§ Brief: Beginning at the line that contains "642-1SS09-15.0, or -16.0 |" and ending at the last line of the entries, write out each line exactly; include nothing outside that span.

§ Dataset extract:
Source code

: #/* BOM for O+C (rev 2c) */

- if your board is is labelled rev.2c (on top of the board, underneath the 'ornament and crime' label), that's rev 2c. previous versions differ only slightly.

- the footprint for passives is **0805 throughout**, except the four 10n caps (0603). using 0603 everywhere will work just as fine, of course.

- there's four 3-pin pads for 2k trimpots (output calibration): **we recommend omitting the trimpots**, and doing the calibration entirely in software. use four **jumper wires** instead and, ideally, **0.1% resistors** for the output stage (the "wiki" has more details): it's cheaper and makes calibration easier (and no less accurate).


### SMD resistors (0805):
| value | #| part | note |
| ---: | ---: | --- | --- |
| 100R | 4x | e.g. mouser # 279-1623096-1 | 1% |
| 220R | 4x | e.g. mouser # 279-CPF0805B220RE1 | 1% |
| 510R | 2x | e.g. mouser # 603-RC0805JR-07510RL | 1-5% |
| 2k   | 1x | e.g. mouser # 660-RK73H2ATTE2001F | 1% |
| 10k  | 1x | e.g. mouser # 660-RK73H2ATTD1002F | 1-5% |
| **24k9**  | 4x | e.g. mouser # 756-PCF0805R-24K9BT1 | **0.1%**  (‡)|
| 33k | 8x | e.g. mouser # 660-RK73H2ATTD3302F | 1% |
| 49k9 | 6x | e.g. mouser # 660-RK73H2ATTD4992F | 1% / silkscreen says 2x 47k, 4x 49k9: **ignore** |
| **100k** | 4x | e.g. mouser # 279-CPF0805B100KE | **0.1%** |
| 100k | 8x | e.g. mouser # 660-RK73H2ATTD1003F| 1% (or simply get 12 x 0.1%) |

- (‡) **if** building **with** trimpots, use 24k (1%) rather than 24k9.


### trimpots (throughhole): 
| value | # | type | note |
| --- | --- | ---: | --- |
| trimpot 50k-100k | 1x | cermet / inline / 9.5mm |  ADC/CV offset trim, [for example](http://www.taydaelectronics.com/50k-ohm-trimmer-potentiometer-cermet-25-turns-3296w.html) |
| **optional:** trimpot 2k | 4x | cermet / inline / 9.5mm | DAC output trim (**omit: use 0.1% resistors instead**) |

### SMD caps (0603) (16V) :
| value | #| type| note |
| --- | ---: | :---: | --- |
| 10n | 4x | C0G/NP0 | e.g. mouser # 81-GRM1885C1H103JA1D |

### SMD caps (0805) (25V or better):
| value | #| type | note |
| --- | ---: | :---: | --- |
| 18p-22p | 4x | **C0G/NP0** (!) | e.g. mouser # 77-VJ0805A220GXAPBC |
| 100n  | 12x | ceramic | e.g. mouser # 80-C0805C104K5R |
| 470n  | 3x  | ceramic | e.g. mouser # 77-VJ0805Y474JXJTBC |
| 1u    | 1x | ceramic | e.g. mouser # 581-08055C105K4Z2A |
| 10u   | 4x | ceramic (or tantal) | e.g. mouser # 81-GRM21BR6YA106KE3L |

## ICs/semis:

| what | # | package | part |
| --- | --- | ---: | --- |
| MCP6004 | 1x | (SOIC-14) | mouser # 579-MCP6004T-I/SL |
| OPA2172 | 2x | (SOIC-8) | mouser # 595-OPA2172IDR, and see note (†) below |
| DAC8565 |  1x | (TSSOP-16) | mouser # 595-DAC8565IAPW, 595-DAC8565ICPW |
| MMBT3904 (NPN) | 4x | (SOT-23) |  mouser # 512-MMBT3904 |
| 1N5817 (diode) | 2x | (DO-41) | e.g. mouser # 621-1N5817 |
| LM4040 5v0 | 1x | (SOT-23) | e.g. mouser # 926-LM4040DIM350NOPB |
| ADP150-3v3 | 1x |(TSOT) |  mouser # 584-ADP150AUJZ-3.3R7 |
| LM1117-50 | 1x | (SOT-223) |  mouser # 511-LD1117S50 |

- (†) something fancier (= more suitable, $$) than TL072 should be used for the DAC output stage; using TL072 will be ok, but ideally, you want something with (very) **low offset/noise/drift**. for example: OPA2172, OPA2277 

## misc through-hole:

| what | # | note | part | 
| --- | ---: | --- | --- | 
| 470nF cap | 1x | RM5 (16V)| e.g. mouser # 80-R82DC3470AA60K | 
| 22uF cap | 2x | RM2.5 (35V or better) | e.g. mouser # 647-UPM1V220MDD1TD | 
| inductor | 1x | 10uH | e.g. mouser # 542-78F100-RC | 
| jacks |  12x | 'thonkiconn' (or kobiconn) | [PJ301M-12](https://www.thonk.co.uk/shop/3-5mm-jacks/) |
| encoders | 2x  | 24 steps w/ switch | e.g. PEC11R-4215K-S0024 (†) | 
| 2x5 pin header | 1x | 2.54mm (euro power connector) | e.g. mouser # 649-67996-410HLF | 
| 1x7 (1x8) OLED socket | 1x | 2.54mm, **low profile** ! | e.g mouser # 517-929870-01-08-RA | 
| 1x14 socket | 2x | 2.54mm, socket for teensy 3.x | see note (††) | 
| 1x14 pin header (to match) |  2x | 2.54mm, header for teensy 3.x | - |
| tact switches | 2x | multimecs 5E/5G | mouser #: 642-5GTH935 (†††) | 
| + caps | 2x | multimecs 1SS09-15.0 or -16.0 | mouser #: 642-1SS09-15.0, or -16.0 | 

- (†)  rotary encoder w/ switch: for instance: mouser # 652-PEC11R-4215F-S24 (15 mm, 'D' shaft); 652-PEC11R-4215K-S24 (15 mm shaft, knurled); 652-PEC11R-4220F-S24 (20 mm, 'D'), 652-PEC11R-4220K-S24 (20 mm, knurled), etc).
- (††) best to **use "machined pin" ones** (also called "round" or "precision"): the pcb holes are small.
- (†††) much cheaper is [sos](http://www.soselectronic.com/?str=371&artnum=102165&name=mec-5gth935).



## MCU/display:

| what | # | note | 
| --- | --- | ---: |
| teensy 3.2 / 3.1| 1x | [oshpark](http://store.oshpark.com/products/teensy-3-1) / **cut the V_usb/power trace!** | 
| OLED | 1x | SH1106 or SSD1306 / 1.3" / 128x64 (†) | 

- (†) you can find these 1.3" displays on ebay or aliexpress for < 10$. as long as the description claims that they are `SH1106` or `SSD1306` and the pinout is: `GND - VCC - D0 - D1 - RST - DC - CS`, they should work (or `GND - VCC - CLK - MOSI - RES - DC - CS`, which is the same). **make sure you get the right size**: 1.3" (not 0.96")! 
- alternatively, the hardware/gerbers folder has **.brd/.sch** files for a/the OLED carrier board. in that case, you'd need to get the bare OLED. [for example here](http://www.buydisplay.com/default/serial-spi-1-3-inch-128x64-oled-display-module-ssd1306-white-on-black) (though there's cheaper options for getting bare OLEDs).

§ Output of the task:
| + caps | 2x | multimecs 1SS09-15.0 or -16.0 | mouser #: 642-1SS09-15.0, or -16.0 | 

- (†)  rotary encoder w/ switch: for instance: mouser # 652-PEC11R-4215F-S24 (15 mm, 'D' shaft); 652-PEC11R-4215K-S24 (15 mm shaft, knurled); 652-PEC11R-4220F-S24 (20 mm, 'D'), 652-PEC11R-4220K-S24 (20 mm, knurled), etc).
- (††) best to **use "machined pin" ones** (also called "round" or "precision"): the pcb holes are small.
- (†††) much cheaper is [sos](http://www.soselectronic.com/?str=371&artnum=102165&name=mec-5gth935).



## MCU/display:

| what | # | note | 
| --- | --- | ---: |
| teensy 3.2 / 3.1| 1x | [oshpark](http://store.oshpark.com/products/teensy-3-1) / **cut the V_usb/power trace!** | 
| OLED | 1x | SH1106 or SSD1306 / 1.3" / 128x64 (†) | 

- (†) you can find these 1.3" displays on ebay or aliexpress for < 10$. as long as the description claims that they are `SH1106` or `SSD1306` and the pinout is: `GND - VCC - D0 - D1 - RST - DC - CS`, they should work (or `GND - VCC - CLK - MOSI - RES - DC - CS`, which is the same). **make sure you get the right size**: 1.3" (not 0.96")! 
- alternatively, the hardware/gerbers folder has **.brd/.sch** files for a/the OLED carrier board. in that case, you'd need to get the bare OLED. [for example here](http://www.buydisplay.com/default/serial-spi-1-3-inch-128x64-oled-display-module-ssd1306-white-on-black) (though there's cheaper options for getting bare OLEDs).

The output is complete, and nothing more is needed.